'''

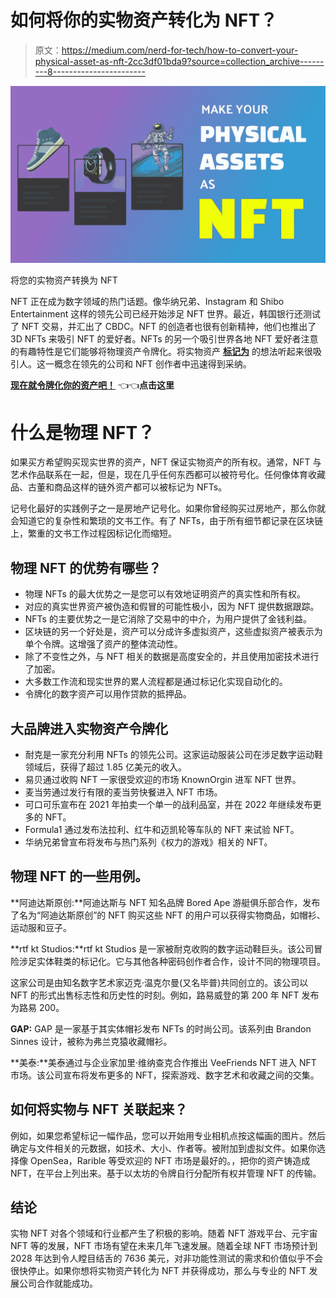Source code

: # 如何将你的实物资产转化为 NFT？

> 原文：<https://medium.com/nerd-for-tech/how-to-convert-your-physical-asset-as-nft-2cc3df01bda9?source=collection_archive---------8----------------------->

![](img/5d4c47db94e03b162eaa9f2940a31df3.png)

将您的实物资产转换为 NFT

NFT 正在成为数字领域的热门话题。像华纳兄弟、Instagram 和 Shibo Entertainment 这样的领先公司已经开始涉足 NFT 世界。最近，韩国银行还测试了 NFT 交易，并汇出了 CBDC。NFT 的创造者也很有创新精神，他们也推出了 3D NFTs 来吸引 NFT 的爱好者。NFTs 的另一个吸引世界各地 NFT 爱好者注意的有趣特性是它们能够将物理资产令牌化。将实物资产 [**标记为**](https://bit.ly/3tglH36) 的想法听起来很吸引人。这一概念在领先的公司和 NFT 创作者中迅速得到采纳。

[**现在就令牌化你的资产吧！**](https://www.blockchainappfactory.com/real-estate-tokenization?utm_source=9/11/22&utm_medium=Medium+Nerd+for+tech&utm_campaign=senpagapandian) 👈👈**点击这里**

# **什么是物理 NFT？**

如果买方希望购买现实世界的资产，NFT 保证实物资产的所有权。通常，NFT 与艺术作品联系在一起，但是，现在几乎任何东西都可以被符号化。任何像体育收藏品、古董和商品这样的链外资产都可以被标记为 NFTs。

记号化最好的实践例子之一是房地产记号化。如果你曾经购买过房地产，那么你就会知道它的复杂性和繁琐的文书工作。有了 NFTs，由于所有细节都记录在区块链上，繁重的文书工作过程因标记化而缩短。

## **物理 NFT 的优势有哪些**？

*   物理 NFTs 的最大优势之一是您可以有效地证明资产的真实性和所有权。
*   对应的真实世界资产被伪造和假冒的可能性极小，因为 NFT 提供数据跟踪。
*   NFTs 的主要优势之一是它消除了交易中的中介，为用户提供了金钱利益。
*   区块链的另一个好处是，资产可以分成许多虚拟资产，这些虚拟资产被表示为单个令牌。这增强了资产的整体流动性。
*   除了不变性之外，与 NFT 相关的数据是高度安全的，并且使用加密技术进行了加密。
*   大多数工作流和现实世界的累人流程都是通过标记化实现自动化的。
*   令牌化的数字资产可以用作贷款的抵押品。

## **大品牌进入实物资产令牌化**

*   耐克是一家充分利用 NFTs 的领先公司。这家运动服装公司在涉足数字运动鞋领域后，获得了超过 1.85 亿美元的收入。
*   易贝通过收购 NFT 一家很受欢迎的市场 KnownOrgin 进军 NFT 世界。
*   麦当劳通过发行有限的麦当劳快餐进入 NFT 市场。
*   可口可乐宣布在 2021 年拍卖一个单一的战利品室，并在 2022 年继续发布更多的 NFT。
*   Formula1 通过发布法拉利、红牛和迈凯轮等车队的 NFT 来试验 NFT。
*   华纳兄弟曾宣布将发布与热门系列《权力的游戏》相关的 NFT。

## **物理 NFT 的一些用例**。

**阿迪达斯原创:**阿迪达斯与 NFT 知名品牌 Bored Ape 游艇俱乐部合作，发布了名为“阿迪达斯原创”的 NFT 购买这些 NFT 的用户可以获得实物商品，如帽衫、运动服和豆子。

**rtf kt Studios:**rtf kt Studios 是一家被耐克收购的数字运动鞋巨头。该公司冒险涉足实体鞋类的标记化。它与其他各种密码创作者合作，设计不同的物理项目。

这家公司是由知名数字艺术家迈克·温克尔曼(又名毕普)共同创立的。该公司以 NFT 的形式出售标志性和历史性的时刻。例如，路易威登的第 200 年 NFT 发布为路易 200。

**GAP:** GAP 是一家基于其实体帽衫发布 NFTs 的时尚公司。该系列由 Brandon Sinnes 设计，被称为弗兰克猿收藏帽衫。

**美泰:**美泰通过与企业家加里·维纳查克合作推出 VeeFriends NFT 进入 NFT 市场。该公司宣布将发布更多的 NFT，探索游戏、数字艺术和收藏之间的交集。

## **如何将实物与 NFT** 关联起来？

例如，如果您希望标记一幅作品，您可以开始用专业相机点按这幅画的图片。然后确定与文件相关的元数据，如技术、大小、作者等。被附加到虚拟文件。如果你选择像 OpenSea，Rarible 等受欢迎的 NFT 市场是最好的。，把你的资产铸造成 NFT，在平台上列出来。基于以太坊的令牌自行分配所有权并管理 NFT 的传输。

## **结论**

实物 NFT 对各个领域和行业都产生了积极的影响。随着 NFT 游戏平台、元宇宙 NFT 等的发展，NFT 市场有望在未来几年飞速发展。随着全球 NFT 市场预计到 2028 年达到令人瞠目结舌的 7636 美元，对非功能性测试的需求和价值似乎不会很快停止。如果你想将实物资产转化为 NFT 并获得成功，那么与专业的 NFT 发展公司合作就能成功。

'''

◆ What you will do: Above are some records; copy exactly the lines from the one with "购买这些 NFT 的用户可以获得实物商品，如帽衫、运动服和豆子。" through the one with "kt Studios:**rtf kt", both included, and no others.

◆ Answer to the exercise:
**阿迪达斯原创:**阿迪达斯与 NFT 知名品牌 Bored Ape 游艇俱乐部合作，发布了名为“阿迪达斯原创”的 NFT 购买这些 NFT 的用户可以获得实物商品，如帽衫、运动服和豆子。

**rtf kt Studios:**rtf kt Studios 是一家被耐克收购的数字运动鞋巨头。该公司冒险涉足实体鞋类的标记化。它与其他各种密码创作者合作，设计不同的物理项目。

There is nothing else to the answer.